Snowden flew to Hong Kong on May 20 after copying the last set of documents he intended to disclose at the NSA's office in Hawaii, the Guardian said, adding he has remained there ever since, holed up in a hotel room.
The US Consulate in Hong Kong and the Hong Kong Security bureau each refused to comment on Snowden for now, as did the consulate of Iceland, where Snowden has said he may seek asylum.
Hong Kong, a special administrative region of China with its own legal rules, has an extradition treaty with the United States.

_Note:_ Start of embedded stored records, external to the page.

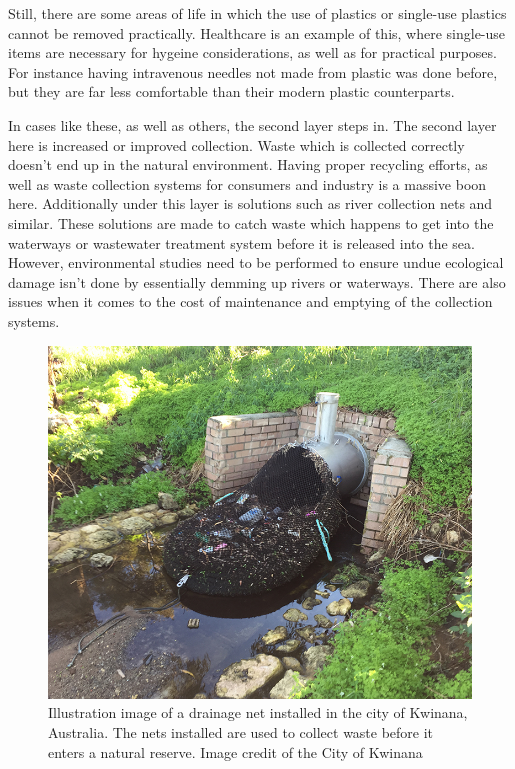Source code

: \documentclass[class=article, crop=false]{standalone}
\begin{document}
Still, there are some areas of life in which the use of plastics or single-use plastics cannot be removed practically. Healthcare is an example of this, where single-use items are necessary for hygeine considerations, as well as for practical purposes. For instance having intravenous needles not made from plastic was done before, but they are far less comfortable than their modern plastic counterparts.

In cases like these, as well as others, the second layer steps in. The second layer here is increased or improved collection. Waste which is collected correctly doesn't end up in the natural environment. Having proper recycling efforts, as well as waste collection systems for consumers and industry is a massive boon here. Additionally under this layer is solutions such as river collection nets and similar. These solutions are made to catch waste which happens to get into the waterways or wastewater treatment system before it is released into the sea. However, environmental studies need to be performed to ensure undue ecological damage isn't done by essentially demming up rivers or waterways. There are also issues when it comes to the cost of maintenance and emptying of the collection systems.

\begin{figure}
	\centering
	\includegraphics{waste_net}
	\caption{Illustration image of a drainage net installed in the city of Kwinana, Australia. The nets installed are used to collect waste before it enters a natural reserve. Image credit of the City of Kwinana}
	\label{fig:waste_net}
\end{figure}
\end{document}

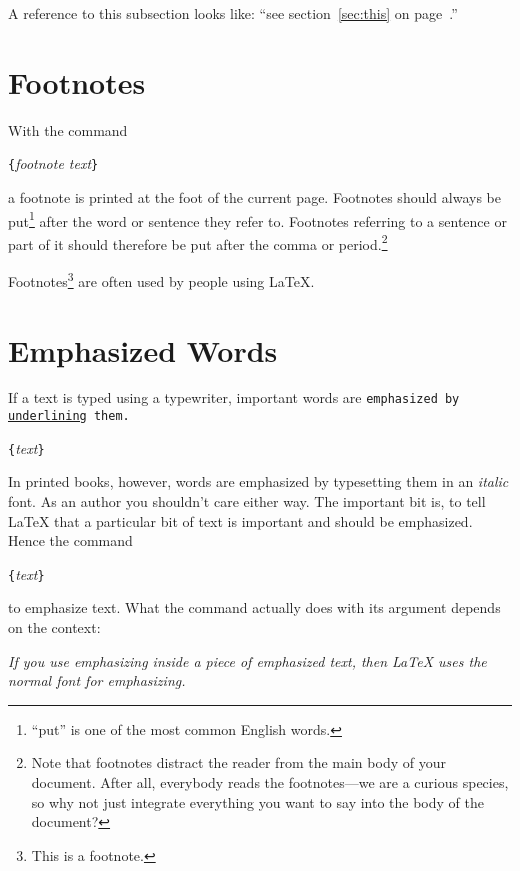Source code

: \begin{example}
A reference to this subsection
\label{sec:this} looks like:
``see section~\ref{sec:this} on
page~\pageref{sec:this}.''
\end{example}

\section{Footnotes}
With the command
\begin{lscommand}
\verb|{|\emph{footnote text}\verb|}|
\end{lscommand}
\noindent a footnote is printed at the foot of the current page.  Footnotes
should always be put\footnote{``put'' is one of the most common
  English words.} after the word or sentence they refer to. Footnotes
referring to a sentence or part of it should therefore be put after
the comma or period.\footnote{Note that footnotes
  distract the reader from the main body of your document. After all,
  everybody reads the footnotes---we are a curious species, so why not
  just integrate everything you want to say into the body of the
  document?\footnotemark}

\begin{example}
Footnotes\footnote{This is
  a footnote.} are often used
by people using \LaTeX.
\end{example}

\section{Emphasized Words}

If a text is typed using a typewriter, important words are
  \texttt{emphasized by \underline{underlining} them.}
\begin{lscommand}
\verb|{|\emph{text}\verb|}|
\end{lscommand}
In printed books,
however, words are emphasized by typesetting them in an \emph{italic}
font.  As an author you shouldn't care either way. The important bit is, to tell \LaTeX{} that a
particular bit of text is important and should be emphasized. Hence the command
\begin{lscommand}
\verb|{|\emph{text}\verb|}|
\end{lscommand}
\noindent to emphasize text. What the command actually does with
its argument depends on the context:

\begin{example}
\emph{If you use
  emphasizing inside a piece
  of emphasized text, then
  \LaTeX{} uses the
  \emph{normal} font for
  emphasizing.}
\end{example}

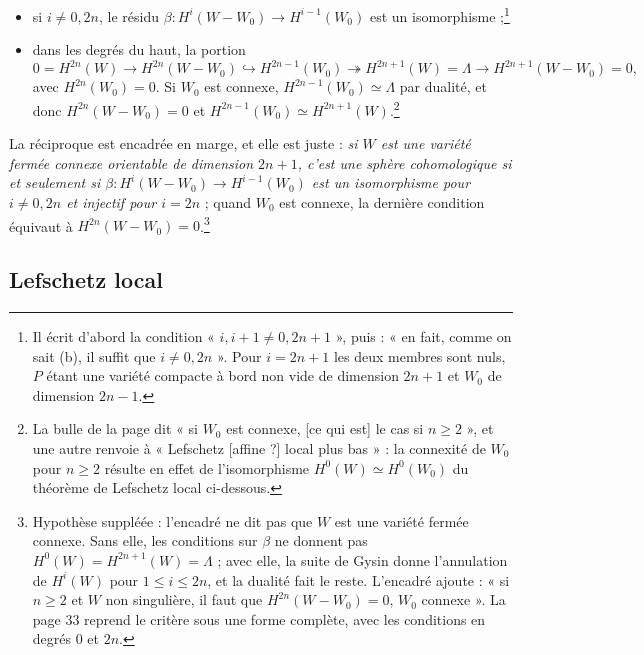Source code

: \documentclass[11pt,a4paper]{article}
\begin{document}
\begin{itemize}
\item[a)] si $i \neq 0, 2n$, le résidu $\beta : H^{i}(W - W_0) \to
  H^{i-1}(W_0)$ est un isomorphisme ;\footnote{Il écrit d'abord la condition
  « $i, i+1 \neq 0, 2n+1$ », puis : « en fait, comme on sait (b), il suffit que
  $i \neq 0, 2n$ ». Pour $i = 2n+1$ les deux membres sont nuls, $P$ étant une
  variété compacte à bord non vide de dimension $2n+1$ et $W_0$ de dimension
  $2n-1$.}
\item[b)] dans les degrés du haut, la portion
  \[
    0 = H^{2n}(W) \to H^{2n}(W - W_0) \hookrightarrow H^{2n-1}(W_0)
    \twoheadrightarrow H^{2n+1}(W) = \Lambda \to H^{2n+1}(W - W_0) = 0 ,
  \]
  avec $H^{2n}(W_0) = 0$. Si $W_0$ est connexe, $H^{2n-1}(W_0) \simeq \Lambda$
  par dualité, et donc $H^{2n}(W - W_0) = 0$ et $H^{2n-1}(W_0) \simeq
  H^{2n+1}(W)$.\footnote{La bulle de la page dit « si $W_0$ est connexe, [ce
  qui est] le cas si $n \geq 2$ », et une autre renvoie à « Lefschetz
  [affine ?] local plus bas » : la connexité de $W_0$ pour $n \geq 2$ résulte
  en effet de l'isomorphisme $H^{0}(W) \simeq H^{0}(W_0)$ du théorème de
  Lefschetz local ci-dessous.}
\end{itemize}

La réciproque est encadrée en marge, et elle est juste : \emph{si $W$
est une variété fermée connexe orientable de dimension $2n+1$, c'est une sphère
cohomologique si et seulement si $\beta : H^{i}(W - W_0) \to H^{i-1}(W_0)$ est
un isomorphisme pour $i \neq 0, 2n$ et injectif pour $i = 2n$} ; quand $W_0$
est connexe, la dernière condition équivaut à $H^{2n}(W - W_0) =
0$.\footnote{Hypothèse suppléée : l'encadré ne dit pas que $W$ est une variété
fermée connexe. Sans elle, les conditions sur $\beta$ ne donnent pas
$H^{0}(W) = H^{2n+1}(W) = \Lambda$ ; avec elle, la suite de Gysin donne
l'annulation de $H^{i}(W)$ pour $1 \leq i \leq 2n$, et la dualité fait le
reste. L'encadré ajoute : « si $n \geq 2$ et $W$ non singulière, il faut que
$H^{2n}(W - W_0) = 0$, $W_0$ connexe ». La page 33 reprend le critère sous
une forme complète, avec les conditions en degrés $0$ et $2n$.}

\subsection*{Lefschetz local}
\end{document}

The British-based Guardian said it had revealed Snowden's identity at his own request.
In a statement responding to Snowden's decision to go public on Sunday, the office of the Director of National Intelligence said the matter had now been "referred to the Department of Justice."
"The intelligence community is currently reviewing the damage that has been done by these recent disclosures," it said.
"Any person who has a security clearance knows that he or she has an obligation to protect classified information and abide by the law."
The Justice Department confirmed it had launched an investigation into the disclosures but declined further comment.
The leaks published in The Guardian and The Washington Post have set off a furor, with President Barack Obama and the chief of US intelligence defending the secret programs as vital to keeping Americans safe.
Director of National Intelligence James Clapper confirmed on Saturday that the NSA uses a program called PRISM to gather data trails left by targeted foreign citizens using the Internet outside the United States.
A separate program, also disclosed by The Guardian, has been used to scoop up the telephone records of millions of Americans.
In an interview with NBC News aired on Sunday, Clapper called the disclosures "literally gut-wrenching" and said they had caused "huge, grave damage" to US intelligence capabilities.
Glenn Greenwald, the Guardian reporter who brought to light the PRISM program and the separate program to gather US phone records, said the public had a right to know and openly debate what the government was doing.
"Every time there's a whistleblower, someone who exposes government wrongdoing, the tactic is to demonize them as a traitor," he told ABC.
Clapper insisted two plots have been foiled through information obtained through the programs, both in 2009 -- one, a bomb attack on New York subways, and another linked to David Headley, a conspirator in the 2008 Mumbai attacks.
The intelligence chief has declassified some details of the PRISM program in the face of a storm of controversy over suggestions the government had backdoor access to the servers of Internet giants like Google, Facebook and Yahoo.
Internet service providers denied they had given the government unfettered access to customer data, insisting they did so only when compelled by law.
Under PRISM, which has been running for six years, the US National Security Agency can issue directives to Internet firms demanding access to emails, online chats, pictures, files, videos and more, uploaded by foreign users.
But Clapper said the government must apply to a secret court for permission to target individuals or entities and then issue a request to the service provider.
Obama has defended the data trawls, saying America was "going to have to make some choices between balancing privacy and security to protect against terror." There was no immediate White House reaction to Snowden's declaration.